Saturday, May 13, 2006

Saturday 5pm

What am I doing with my day? It is Saturday 5 pm. What have I done today? Besides a walk around the corner to the tailor and to the shops I have just been sitting in this flat.

In the last few days, weeks, months I have done so much. And yet, how much has actually happened? Getting up, running, working, organizing, talking, wanting, trying, searching for a path that feels true. Getting tired, exhausted – all this effort and still not closer to where I need to be.

I stop. I sit here. The whole day.

Outside the mist is covering the mountain. Even if I wanted this to be the clearest day of the year, I couldn’t go up there and turn that mist away. It would be a completely pointless thing to do. That thought makes me feel peaceful and allows me be to grateful for the warm, safe space that I have.

My mind starts wondering off. Thinking about my Aikido training this week.
Because we have some gradings coming up, classes have been focused on very basic techniques. I remember my frustration in some moments. (For those of you who know me on the mat – guess what techniques: Yes, spot on – Kote gaeshi and Irimi nage ;-)

I know the movement. I see it in my head. I remember my teachers words about it, see the beauty of their movements passing through my mind. With all that in my mind I execute the technique. But nothing happens. Why? I’ve done it hundreds of times. Have practiced so much and still I get stuck.

And for a split second I am able to look at myself. I have so many details in my mind of what I think this technique looks like that I had forgotten about uke (the person that attacks). I had my own timing, a clear picture of how I wanted to get where I thought I needed to get to. Forgetting about the timing, the constitution, the movement, the intention of that person I was training with. I was in my own time zone, in this case moving way too quickly, taking shortcuts, just to realize that in the end I was no closer to where I needed to be.

I don’t want to say that all those times that I have practiced the movement of my hands and feet, and the right body placement are worthless. They are important and I need to practice these moves many many more times. All I realized was that all this effort has no value if I forget about the nature of the challange that I am facing.
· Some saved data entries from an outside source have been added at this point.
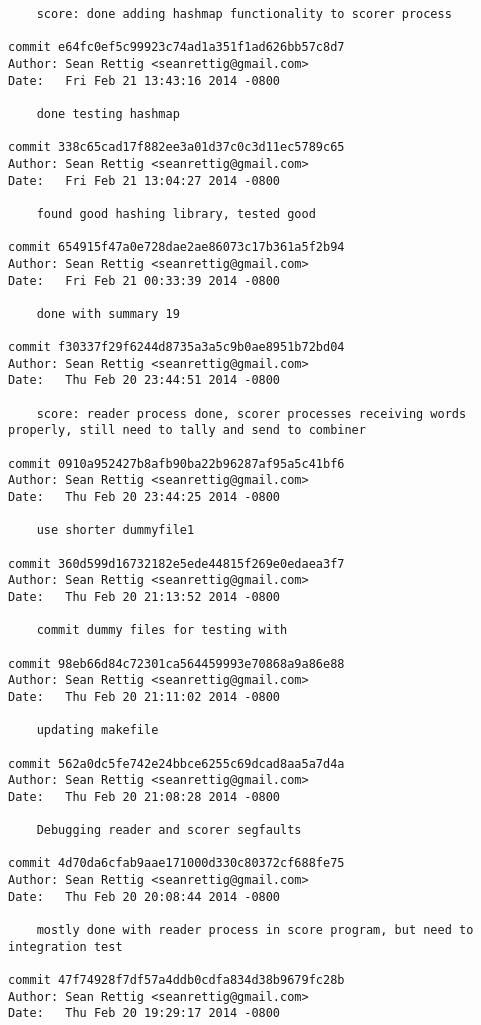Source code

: \documentclass[letterpaper,10pt,fleqn]{article}
\numberwithin{equation}{section}
\begin{document}
\begin{verbatim}
    score: done adding hashmap functionality to scorer process

commit e64fc0ef5c99923c74ad1a351f1ad626bb57c8d7
Author: Sean Rettig <seanrettig@gmail.com>
Date:   Fri Feb 21 13:43:16 2014 -0800

    done testing hashmap

commit 338c65cad17f882ee3a01d37c0c3d11ec5789c65
Author: Sean Rettig <seanrettig@gmail.com>
Date:   Fri Feb 21 13:04:27 2014 -0800

    found good hashing library, tested good

commit 654915f47a0e728dae2ae86073c17b361a5f2b94
Author: Sean Rettig <seanrettig@gmail.com>
Date:   Fri Feb 21 00:33:39 2014 -0800

    done with summary 19

commit f30337f29f6244d8735a3a5c9b0ae8951b72bd04
Author: Sean Rettig <seanrettig@gmail.com>
Date:   Thu Feb 20 23:44:51 2014 -0800

    score: reader process done, scorer processes receiving words properly, still need to tally and send to combiner

commit 0910a952427b8afb90ba22b96287af95a5c41bf6
Author: Sean Rettig <seanrettig@gmail.com>
Date:   Thu Feb 20 23:44:25 2014 -0800

    use shorter dummyfile1

commit 360d599d16732182e5ede44815f269e0edaea3f7
Author: Sean Rettig <seanrettig@gmail.com>
Date:   Thu Feb 20 21:13:52 2014 -0800

    commit dummy files for testing with

commit 98eb66d84c72301ca564459993e70868a9a86e88
Author: Sean Rettig <seanrettig@gmail.com>
Date:   Thu Feb 20 21:11:02 2014 -0800

    updating makefile

commit 562a0dc5fe742e24bbce6255c69dcad8aa5a7d4a
Author: Sean Rettig <seanrettig@gmail.com>
Date:   Thu Feb 20 21:08:28 2014 -0800

    Debugging reader and scorer segfaults

commit 4d70da6cfab9aae171000d330c80372cf688fe75
Author: Sean Rettig <seanrettig@gmail.com>
Date:   Thu Feb 20 20:08:44 2014 -0800

    mostly done with reader process in score program, but need to integration test

commit 47f74928f7df57a4ddb0cdfa834d38b9679fc28b
Author: Sean Rettig <seanrettig@gmail.com>
Date:   Thu Feb 20 19:29:17 2014 -0800


\end{verbatim}
\end{document}
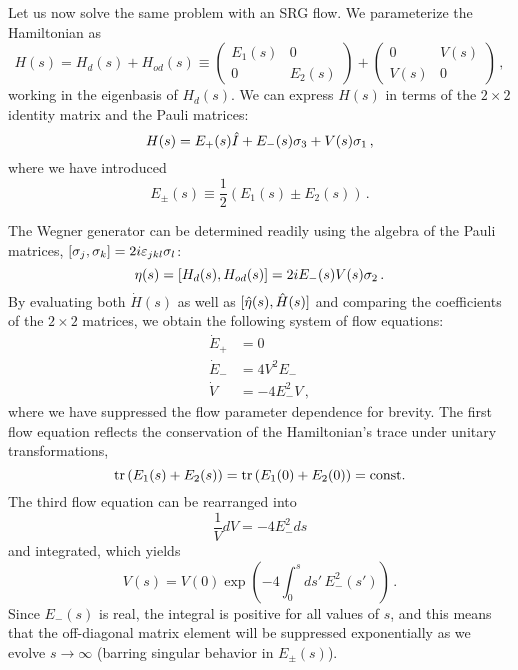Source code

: {Let us now solve the same problem with an SRG flow. We parameterize the Hamiltonian
as
\begin{equation}
  H(s) = H_d(s) + H_{od}(s) \equiv \begin{pmatrix}E_1(s) & 0 \\ 0 & E_2(s)\end{pmatrix} + 
         \begin{pmatrix} 0 & V(s) \\ V(s) & 0\end{pmatrix}\,,
\end{equation}
working in the eigenbasis of $H_d(s)$. We can express $H(s)$ in terms of the $2\times2$ 
identity matrix and the Pauli matrices:
\begin{equation}
  H(s) = E_{+}(s) \hat{I} + E_{-}(s)\sigma_3 
         + V(s)\sigma_1\,,
\end{equation}
where we have introduced
\begin{equation}
  E_{\pm}(s) \equiv \frac{1}{2}\left(E_1(s) \pm E_2(s)\right)\,.
\end{equation}

The Wegner generator can be determined readily using the algebra of
the Pauli matrices,
$[{\sigma_j},{\sigma_k}]=2i\varepsilon_{jkl}\sigma_l$:
\begin{equation}
  \eta(s) = [{H_d(s)},{H_{od}(s)}] = 2 i E_{-}(s) V(s) \sigma_2\,.
\end{equation}
By evaluating both $\dot{H}(s)$ as well as $[{\hat{\eta}(s)},{\hat{H}(s)}]$
and comparing the coefficients of the $2\times2$ matrices, we obtain the
following system of flow equations:
\begin{align}
  \dot{E}_+ & = 0 \label{eq:flow_Eplus}\\
  \dot{E}_{-} &= 4 V^2 E_{-} \label{eq:flow_Eminus}\\
  \dot{V}     &= -4 E_{-}^2V \label{eq:flow_V}\,,
\end{align}
where we have suppressed the flow parameter dependence for brevity.
The first flow equation reflects the conservation of the Hamiltonian's
trace under unitary transformations,
\begin{equation}
  \mathrm{tr}\, (E_1(s) + E_2(s)) = \mathrm{tr}\, (E_1(0) + E_2(0)) = \text{const.}
\end{equation} 
The third flow equation can be rearranged into
\begin{equation}
  \frac{1}{V}dV = - 4 E_{-}^2 ds
\end{equation}
and integrated, which yields
\begin{equation}
  V(s) = V(0)\exp\left(-4\int_0^sds'\,E^2_{-}(s') \right)\,.
\end{equation}
Since $E_{-}(s)$ is real, the integral is positive for all values
of $s$, and this means that the off-diagonal matrix element will 
be suppressed exponentially as we evolve $s\to\infty$ (barring
singular behavior in $E_{\pm}(s)$).

}
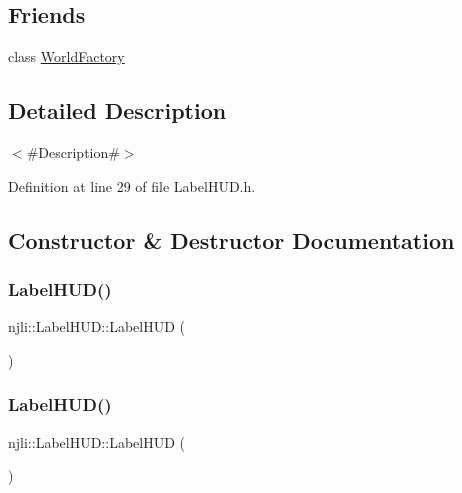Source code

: \subsection*{Friends}
\begin{DoxyCompactItemize}
\item 
class \mbox{\hyperlink{classnjli_1_1_label_h_u_d_acb96ebb09abe8f2a37a915a842babfac}{World\+Factory}}
\end{DoxyCompactItemize}


\subsection{Detailed Description}
$<$\#\+Description\#$>$ 

Definition at line 29 of file Label\+H\+U\+D.\+h.



\subsection{Constructor \& Destructor Documentation}
\mbox{\label{classnjli_1_1_label_h_u_d_a8b2fa2f2b349bf0f426a29b88816c61b}} 
\subsubsection{\texorpdfstring{Label\+H\+U\+D()}{LabelHUD()}\hspace{0.1cm}{\footnotesize\ttfamily [1/3]}}
{\footnotesize\ttfamily njli\+::\+Label\+H\+U\+D\+::\+Label\+H\+UD (\begin{DoxyParamCaption}{ }\end{DoxyParamCaption})\hspace{0.3cm}{\ttfamily [protected]}}

\mbox{\label{classnjli_1_1_label_h_u_d_aec37b679f1007bef302e96521d4bf793}} 
\subsubsection{\texorpdfstring{Label\+H\+U\+D()}{LabelHUD()}\hspace{0.1cm}{\footnotesize\ttfamily [2/3]}}
{\footnotesize\ttfamily njli\+::\+Label\+H\+U\+D\+::\+Label\+H\+UD (\begin{DoxyParamCaption}\item[{const \mbox{\hyperlink{classnjli_1_1_abstract_builder}{Abstract\+Builder}} \&}]{ }\end{DoxyParamCaption})\hspace{0.3cm}{\ttfamily [protected]}}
Just as I felt this on the mat this week I feel it as I sit here looking at the mountain. I realize, that all this trying, moving and fixing that often determines our lives has no value if we forget to pay attention to the space and the timing that a particular challange requires.

So today I decided to stop. Realizing that there are no shortcuts to where I need to be. And just by stopping to do things and accepting that I cannot force the timing I find a peace that has been gone for a long long time.